__WHAT TO PRODUCE__
Search the records below for the word "analysing". Copy each line where it occurs.

__RAW DATA__
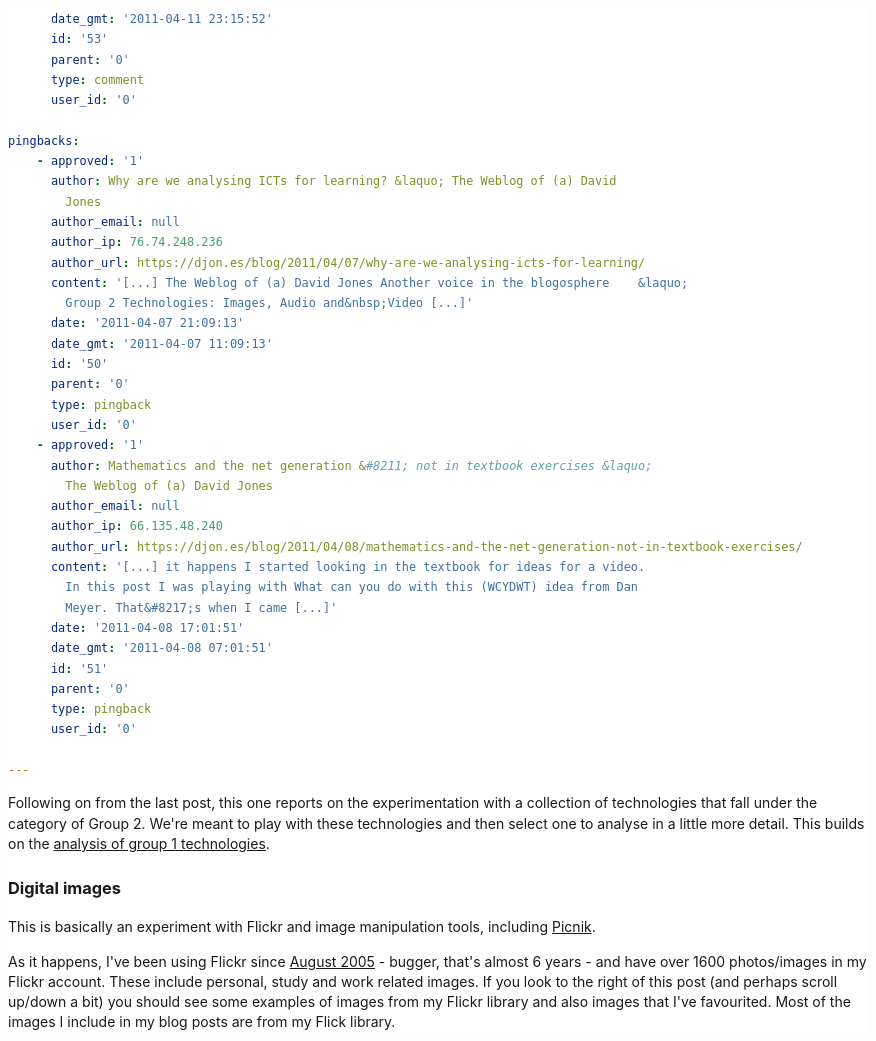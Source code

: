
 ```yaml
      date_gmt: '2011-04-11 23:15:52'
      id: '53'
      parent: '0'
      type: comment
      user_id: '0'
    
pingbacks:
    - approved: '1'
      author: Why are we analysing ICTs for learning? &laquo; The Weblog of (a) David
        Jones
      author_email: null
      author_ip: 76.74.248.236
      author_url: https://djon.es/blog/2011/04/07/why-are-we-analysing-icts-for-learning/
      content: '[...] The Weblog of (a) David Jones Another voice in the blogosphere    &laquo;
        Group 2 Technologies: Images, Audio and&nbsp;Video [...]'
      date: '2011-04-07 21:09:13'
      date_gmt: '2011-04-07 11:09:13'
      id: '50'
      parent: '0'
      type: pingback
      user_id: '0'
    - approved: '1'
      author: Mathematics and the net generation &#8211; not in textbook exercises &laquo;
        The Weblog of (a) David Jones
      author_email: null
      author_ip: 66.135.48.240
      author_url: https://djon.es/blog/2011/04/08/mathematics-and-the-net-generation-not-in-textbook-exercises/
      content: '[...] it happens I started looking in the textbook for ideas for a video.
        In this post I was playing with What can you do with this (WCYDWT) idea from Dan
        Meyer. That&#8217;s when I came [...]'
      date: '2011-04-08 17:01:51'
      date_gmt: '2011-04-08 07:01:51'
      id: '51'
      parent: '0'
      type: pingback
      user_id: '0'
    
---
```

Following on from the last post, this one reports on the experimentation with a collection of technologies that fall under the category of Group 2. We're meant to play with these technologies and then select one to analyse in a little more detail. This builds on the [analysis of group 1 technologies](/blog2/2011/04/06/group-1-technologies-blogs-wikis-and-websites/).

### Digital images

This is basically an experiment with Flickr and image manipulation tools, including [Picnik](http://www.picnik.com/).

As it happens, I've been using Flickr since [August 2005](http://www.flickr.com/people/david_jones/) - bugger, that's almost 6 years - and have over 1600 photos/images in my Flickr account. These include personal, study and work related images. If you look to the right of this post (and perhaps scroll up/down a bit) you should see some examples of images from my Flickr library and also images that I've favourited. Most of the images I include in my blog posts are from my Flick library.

__RESPONSE TO THE TASK__
      author: Why are we analysing ICTs for learning? &laquo; The Weblog of (a) David
      author_url: https://djon.es/blog/2011/04/07/why-are-we-analysing-icts-for-learning/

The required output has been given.